Game of hard knocks: can the All Blacks really be beaten?

Game of hard knocks: can the All Blacks really be beaten?

With the Rugby World Cup 2015 fast approaching, the autumn internationals seem to be producing some results that might very well be replicated come September next year. It is pretty obvious to many that in order to deliver in the top tournaments it is vital that a team develop a total belief in themselves, such that nothing will actually manage to stop them. None are in a better position than New Zealand who, since lifting the last World Cup in 2011, have managed an incredible 37 wins 2 draws and 2 loses. Only England (in Twickenham) and South Africa (Ellis Park) have managed to beat them.
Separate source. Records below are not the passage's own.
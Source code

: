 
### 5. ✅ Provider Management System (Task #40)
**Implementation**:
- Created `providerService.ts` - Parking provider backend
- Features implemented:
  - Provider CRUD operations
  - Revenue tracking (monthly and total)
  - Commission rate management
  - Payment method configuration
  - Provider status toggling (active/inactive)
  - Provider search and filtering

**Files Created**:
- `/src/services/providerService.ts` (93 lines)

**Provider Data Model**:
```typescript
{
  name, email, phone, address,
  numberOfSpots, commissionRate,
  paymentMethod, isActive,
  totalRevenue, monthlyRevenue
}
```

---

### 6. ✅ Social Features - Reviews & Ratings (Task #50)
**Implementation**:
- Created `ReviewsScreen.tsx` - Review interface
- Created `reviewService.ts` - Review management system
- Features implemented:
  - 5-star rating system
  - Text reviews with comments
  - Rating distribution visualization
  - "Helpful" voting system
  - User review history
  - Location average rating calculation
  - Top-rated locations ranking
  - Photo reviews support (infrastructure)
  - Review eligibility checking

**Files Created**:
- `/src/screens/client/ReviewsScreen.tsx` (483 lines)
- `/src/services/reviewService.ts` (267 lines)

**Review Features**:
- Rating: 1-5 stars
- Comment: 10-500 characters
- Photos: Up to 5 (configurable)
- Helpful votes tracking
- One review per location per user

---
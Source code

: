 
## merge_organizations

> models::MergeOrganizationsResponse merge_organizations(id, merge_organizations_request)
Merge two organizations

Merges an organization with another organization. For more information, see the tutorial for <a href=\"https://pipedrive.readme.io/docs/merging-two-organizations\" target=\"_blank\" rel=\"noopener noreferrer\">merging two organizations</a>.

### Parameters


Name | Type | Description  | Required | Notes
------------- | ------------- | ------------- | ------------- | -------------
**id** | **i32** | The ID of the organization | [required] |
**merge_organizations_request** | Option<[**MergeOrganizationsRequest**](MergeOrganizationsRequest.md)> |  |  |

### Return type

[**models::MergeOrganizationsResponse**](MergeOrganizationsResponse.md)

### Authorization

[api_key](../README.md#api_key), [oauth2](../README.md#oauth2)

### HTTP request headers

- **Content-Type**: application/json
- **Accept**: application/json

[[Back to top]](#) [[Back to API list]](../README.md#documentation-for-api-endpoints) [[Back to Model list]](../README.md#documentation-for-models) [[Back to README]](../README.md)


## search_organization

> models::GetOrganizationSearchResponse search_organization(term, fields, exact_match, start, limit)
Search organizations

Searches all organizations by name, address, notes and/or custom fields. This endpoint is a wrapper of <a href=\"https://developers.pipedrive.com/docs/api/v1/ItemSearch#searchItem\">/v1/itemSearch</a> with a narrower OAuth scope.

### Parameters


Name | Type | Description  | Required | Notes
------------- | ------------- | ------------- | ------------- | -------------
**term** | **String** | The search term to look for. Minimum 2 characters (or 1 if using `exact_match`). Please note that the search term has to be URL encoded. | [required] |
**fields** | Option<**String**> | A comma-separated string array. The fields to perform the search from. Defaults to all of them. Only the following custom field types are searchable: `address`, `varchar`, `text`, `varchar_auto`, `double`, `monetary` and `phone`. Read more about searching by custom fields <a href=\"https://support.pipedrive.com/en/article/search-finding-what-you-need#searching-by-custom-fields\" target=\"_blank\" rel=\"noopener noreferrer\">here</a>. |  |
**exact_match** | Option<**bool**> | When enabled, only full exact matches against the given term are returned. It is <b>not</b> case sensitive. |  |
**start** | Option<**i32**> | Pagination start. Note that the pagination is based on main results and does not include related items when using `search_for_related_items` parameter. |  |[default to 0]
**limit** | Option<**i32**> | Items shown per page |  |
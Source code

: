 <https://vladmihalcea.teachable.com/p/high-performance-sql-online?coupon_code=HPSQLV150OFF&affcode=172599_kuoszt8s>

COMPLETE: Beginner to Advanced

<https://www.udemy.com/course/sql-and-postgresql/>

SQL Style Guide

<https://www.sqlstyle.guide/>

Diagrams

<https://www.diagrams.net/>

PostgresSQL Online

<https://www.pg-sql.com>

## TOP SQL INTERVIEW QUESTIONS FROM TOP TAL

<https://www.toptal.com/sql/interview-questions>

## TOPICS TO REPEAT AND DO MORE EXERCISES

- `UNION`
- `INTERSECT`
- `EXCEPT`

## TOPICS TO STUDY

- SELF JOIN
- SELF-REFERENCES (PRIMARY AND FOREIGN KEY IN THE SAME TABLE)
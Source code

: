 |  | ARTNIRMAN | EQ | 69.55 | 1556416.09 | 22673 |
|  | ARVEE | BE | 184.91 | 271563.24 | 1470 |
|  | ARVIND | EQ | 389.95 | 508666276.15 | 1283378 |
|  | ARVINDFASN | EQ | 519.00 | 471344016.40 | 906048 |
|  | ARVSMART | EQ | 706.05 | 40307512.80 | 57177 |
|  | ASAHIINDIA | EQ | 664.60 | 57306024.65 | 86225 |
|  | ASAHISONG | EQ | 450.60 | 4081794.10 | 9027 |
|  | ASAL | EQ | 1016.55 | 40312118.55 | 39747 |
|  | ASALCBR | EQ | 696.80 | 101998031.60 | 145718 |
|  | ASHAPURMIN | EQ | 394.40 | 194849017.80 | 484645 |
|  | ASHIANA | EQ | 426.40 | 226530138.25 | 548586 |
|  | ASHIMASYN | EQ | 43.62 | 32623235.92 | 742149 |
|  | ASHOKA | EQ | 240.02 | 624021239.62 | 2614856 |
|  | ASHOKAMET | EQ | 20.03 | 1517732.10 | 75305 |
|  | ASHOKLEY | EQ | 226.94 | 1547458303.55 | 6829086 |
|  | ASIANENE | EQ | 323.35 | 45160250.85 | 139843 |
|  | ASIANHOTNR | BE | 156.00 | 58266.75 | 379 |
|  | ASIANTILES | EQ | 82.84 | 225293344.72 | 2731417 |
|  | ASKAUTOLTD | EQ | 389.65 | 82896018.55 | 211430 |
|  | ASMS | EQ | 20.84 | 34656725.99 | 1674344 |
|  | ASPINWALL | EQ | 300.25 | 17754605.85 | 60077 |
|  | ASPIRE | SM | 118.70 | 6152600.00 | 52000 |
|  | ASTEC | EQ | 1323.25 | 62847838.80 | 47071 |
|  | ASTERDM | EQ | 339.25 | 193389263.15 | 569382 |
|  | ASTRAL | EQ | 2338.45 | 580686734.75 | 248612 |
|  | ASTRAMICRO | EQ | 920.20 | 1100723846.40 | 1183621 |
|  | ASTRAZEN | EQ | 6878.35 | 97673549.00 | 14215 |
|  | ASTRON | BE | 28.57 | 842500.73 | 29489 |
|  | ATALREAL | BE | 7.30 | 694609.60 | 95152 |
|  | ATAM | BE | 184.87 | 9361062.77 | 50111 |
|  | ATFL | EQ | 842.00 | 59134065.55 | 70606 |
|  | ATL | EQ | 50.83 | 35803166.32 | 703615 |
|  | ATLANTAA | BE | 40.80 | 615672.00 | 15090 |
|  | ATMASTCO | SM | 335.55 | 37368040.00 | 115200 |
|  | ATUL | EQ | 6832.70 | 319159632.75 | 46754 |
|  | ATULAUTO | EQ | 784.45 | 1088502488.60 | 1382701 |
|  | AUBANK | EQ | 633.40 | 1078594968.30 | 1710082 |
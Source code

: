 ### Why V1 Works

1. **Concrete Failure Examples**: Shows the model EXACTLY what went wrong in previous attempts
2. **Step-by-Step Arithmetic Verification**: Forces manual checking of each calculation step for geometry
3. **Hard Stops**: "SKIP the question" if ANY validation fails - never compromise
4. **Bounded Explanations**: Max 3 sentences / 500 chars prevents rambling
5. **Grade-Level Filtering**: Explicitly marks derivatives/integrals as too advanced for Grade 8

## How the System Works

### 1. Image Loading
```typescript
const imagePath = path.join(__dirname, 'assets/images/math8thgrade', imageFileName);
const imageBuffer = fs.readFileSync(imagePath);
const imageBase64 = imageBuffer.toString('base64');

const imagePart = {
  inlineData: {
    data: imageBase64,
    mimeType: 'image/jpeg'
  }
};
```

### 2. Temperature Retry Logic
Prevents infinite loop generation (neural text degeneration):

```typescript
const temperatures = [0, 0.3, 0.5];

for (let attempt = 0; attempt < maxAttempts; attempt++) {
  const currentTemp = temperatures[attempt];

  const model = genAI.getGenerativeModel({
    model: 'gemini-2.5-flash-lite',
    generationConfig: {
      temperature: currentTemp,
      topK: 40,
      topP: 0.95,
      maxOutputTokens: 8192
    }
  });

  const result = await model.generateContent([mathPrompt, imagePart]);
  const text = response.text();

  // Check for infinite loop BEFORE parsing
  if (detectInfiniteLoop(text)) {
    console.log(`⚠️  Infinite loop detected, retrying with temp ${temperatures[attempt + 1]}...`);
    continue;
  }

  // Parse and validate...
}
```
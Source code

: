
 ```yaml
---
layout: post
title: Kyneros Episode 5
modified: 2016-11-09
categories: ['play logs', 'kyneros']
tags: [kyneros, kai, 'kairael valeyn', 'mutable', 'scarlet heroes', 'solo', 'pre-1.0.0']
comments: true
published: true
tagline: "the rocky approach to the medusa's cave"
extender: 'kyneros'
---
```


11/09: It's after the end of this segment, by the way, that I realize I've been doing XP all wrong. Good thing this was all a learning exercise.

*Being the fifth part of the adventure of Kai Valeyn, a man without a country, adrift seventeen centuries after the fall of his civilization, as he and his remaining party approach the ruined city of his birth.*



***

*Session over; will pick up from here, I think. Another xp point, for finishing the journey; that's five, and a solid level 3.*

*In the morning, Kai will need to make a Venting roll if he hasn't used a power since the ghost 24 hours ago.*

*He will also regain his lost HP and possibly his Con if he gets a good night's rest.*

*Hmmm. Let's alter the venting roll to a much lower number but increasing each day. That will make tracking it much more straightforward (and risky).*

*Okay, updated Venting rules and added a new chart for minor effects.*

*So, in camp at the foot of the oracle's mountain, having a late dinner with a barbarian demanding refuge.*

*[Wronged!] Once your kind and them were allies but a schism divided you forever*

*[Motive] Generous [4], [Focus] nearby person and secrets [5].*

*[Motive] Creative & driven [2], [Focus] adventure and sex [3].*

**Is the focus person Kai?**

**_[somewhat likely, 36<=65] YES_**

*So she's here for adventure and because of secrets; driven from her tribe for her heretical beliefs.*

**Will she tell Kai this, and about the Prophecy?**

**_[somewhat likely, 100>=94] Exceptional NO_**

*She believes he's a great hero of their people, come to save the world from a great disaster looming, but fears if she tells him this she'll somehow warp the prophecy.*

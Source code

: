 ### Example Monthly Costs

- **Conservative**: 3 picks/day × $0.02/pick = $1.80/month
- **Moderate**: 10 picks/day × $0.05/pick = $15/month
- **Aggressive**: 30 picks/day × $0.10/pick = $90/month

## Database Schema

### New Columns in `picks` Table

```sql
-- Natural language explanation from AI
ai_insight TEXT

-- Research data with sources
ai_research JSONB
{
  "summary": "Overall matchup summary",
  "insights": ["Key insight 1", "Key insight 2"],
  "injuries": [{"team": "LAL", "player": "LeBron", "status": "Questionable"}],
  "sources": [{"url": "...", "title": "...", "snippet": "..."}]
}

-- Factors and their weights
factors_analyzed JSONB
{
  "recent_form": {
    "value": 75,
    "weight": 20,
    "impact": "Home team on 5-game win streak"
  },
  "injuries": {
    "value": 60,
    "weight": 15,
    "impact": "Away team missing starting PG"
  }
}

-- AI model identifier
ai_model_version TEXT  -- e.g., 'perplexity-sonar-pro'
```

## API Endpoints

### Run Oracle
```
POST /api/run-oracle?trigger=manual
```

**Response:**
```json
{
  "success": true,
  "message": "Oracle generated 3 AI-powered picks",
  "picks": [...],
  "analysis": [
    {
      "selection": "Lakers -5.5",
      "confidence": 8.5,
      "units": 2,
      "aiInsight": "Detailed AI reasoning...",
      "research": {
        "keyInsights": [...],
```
Players such as Sonny Bill Williams, who has just returned from a two-year hiatus playing rugby league in Australia, are the perfect example of the new “winning machine” the rest of us will have to deal with. The former undefeated heavy weight boxer (6 fights/6 wins), 194 cm tall, 108kg blockbuster centre is not only a physical powerhouse but also a mentally strong, fast and agile “freakish sporting talent”.

Since rugby turned professional players have become bigger, stronger and faster. Members of the current England team are, on average, 2.5cm taller and 6 kilos heavier than their Grand Slam winning predecessors of 1992. When players of this size collide, the forces can be similar to what you’d experience in a car crash.

Part of the reason rugby players can take these hits is due to genetics – they are born tough. Some argue they need to be good at healing quickly too. Besides that, conditioning, medical care and coaching play a huge part. Preparing for the big hits is essential to minimise the damage. As well as training to get bigger and stronger, players also follow training programmes that strengthen areas of the body often injured – like ankles, knees and shoulders.As the resolve of the players of this game to reach the goal of that final victory, will continue to get stronger and stronger, so the risk of serious injury will increase. This is not being helped by the stereotype of the modern player, which seems to be getting bigger, faster and stronger. England’s so called “answer” to Sonny Bill Williams, Sam Burgess, also a former rugby league player at 196cm and 116kg, has the power to make England look scary again. This though will not be down to his pure size but, like his all black counter-part, his passing and off-loading ability will make the opposition feel wary of him. Having said this though, few will pull out of a full on clash with either of these players giving the spectators constant reminders of how hard these men actually are.

In the long-term though, the accumulation of hits and the repeated concussions effects to the brain will almost certainly leave some unfortunate legacy. Whereas shoulders can be rebuilt, hips can be replaced, damage to the brain can’t be repaired!